Prior Omni-Directional Camera Systems
 At the time of this invention, perhaps the most well known omni-directional camera system is Google's Street View camera, as described in the article "Google Street View", Wikipedia, Oct. 14, 2011, Wikimedia Foundation. Another panoramic camera system is described in Throwable 36-camera ball takes perfect panorama photos, Oct. 14, 2011, Anthony, S., Extreme Tech. Other integrated camera and display systems have been developed where users can experience more than just a flat screen view of a panoramic video by having surrounding displays or using a head mounted display, see Internet Telepresence by Real-Time View-Dependent Image Generation with Omnidirectional Video Camera, Morita S. et. al., Nara Institute of Science and Technology, Japan; Panoramic Movie Generation Using an Omnidirectional Multi-camera System for Telepresence, Ikeda, S. et. al., Nara Institute of Science and Technology, Nara, Japan; Immersive Telepresence System Using High-resolution Omnidirectional Video with Locomotion Interface, Ikeda, S. et. al., Nara Institute of Science and Technology, Japan; How Elumens Vision Station Works, Tyson, J., Discovery, Atlanta, Ga., USA; all of which enhance viewing of the omni or semi omni-directional video. Other similar systems are shown in U.S. Pat. Nos. 6,375,366; 6,005,984; U.S. Pat. App. 2010/0299630. None of these systems, including Google's Street View camera system, are presently known to incorporate depth data or omni-directional microphones as well as camera orientation sensors.
 Other omni-directional camera systems do exist in the prior art that do incorporate microphones such as Visisonic's "RealSpace® Panoramic Audio Camera" product. Although these systems provide omni-directional camera views and/or omni-directional microphones, they do not provide stereoscopic depth perception.

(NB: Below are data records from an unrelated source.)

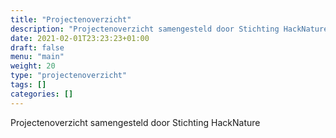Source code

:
 ```yaml
---
title: "Projectenoverzicht"
description: "Projectenoverzicht samengesteld door Stichting HackNature"
date: 2021-02-01T23:23:23+01:00
draft: false
menu: "main"
weight: 20
type: "projectenoverzicht"
tags: []
categories: []
---
```


Projectenoverzicht samengesteld door Stichting HackNature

Prior Omni-Directional Stereoscopic Camera Systems
 Stereoscopic camera systems are very well known in the prior art, and there are many omni-directional stereoscopic camera systems in the prior art. Omni-directional and/or panoramic stereoscopic system are described in U.S. Pat. Nos. 8,004,558; 7,982,777; 7,877,007; 7,872,665; 7,656,403; 7,463,280; 7,429,997; 7,397,504; 7,224,382; 7,176,960; 7,015,954; 6,831,677; 6,795,109; 6,734,914; 6,665,003; 6,333,826; 6,141,034; 5,721,585; and the paper Real-Time Omnidirectional and Panoramic Stereo, Gluckman, J., et. al., Columbia University, New York, N.Y. In this research two panoramic cameras using hyperbolic mirrors are used to achieve image depth data. Other such systems are described in Omnidirectional Vision Systems: 1998 PI Report, Nayar, S., et. al., Columbia University, New York, N.Y.; MIT develops a 360-degree stereoscopic 3D motion picture camera system, Keyser, H., Sep. 22, 2011, Telepresence Industry Professionals. A multiple view stereoscopic camera system is described in Stereo Omnidirectional System Intelligent Wheelchair, Sep. 21, 2006, Christensen, B., "Science Fiction In the News: The predictions of science fiction writers coming true in today's world," where an omnidirectional view is created by multiple cameras. Other analysis of 3D reconstruction from multiple cameras of different views is described in A Comparison and Evaluation of Multi-View Stereo Reconstruction Algorithms, Seitz, S., et. al., University of Washington, as well as in Surface Reconstruction from Multi-View Stereo, Salman, N., et. al., INRIA Sophia Antipolis, France; Symmetric Multi-View Stereo Reconstruction From Planar Camera Arrays, Maitre, M., Micrsoft, Redmond, Wash.; Virtually There: Three-dimensional tele-immersion may eventually bring the world to your desk, Lanier, J., Scientific American, April, 2001, pgs. 66-75; Remote Reality for Immersive Communications and Games, Do, M, et. al., 2011, University of Illinois at Urbana-Champaign, Research and Education in Singapore; U.S. Pat. App. No. 2005/0185711.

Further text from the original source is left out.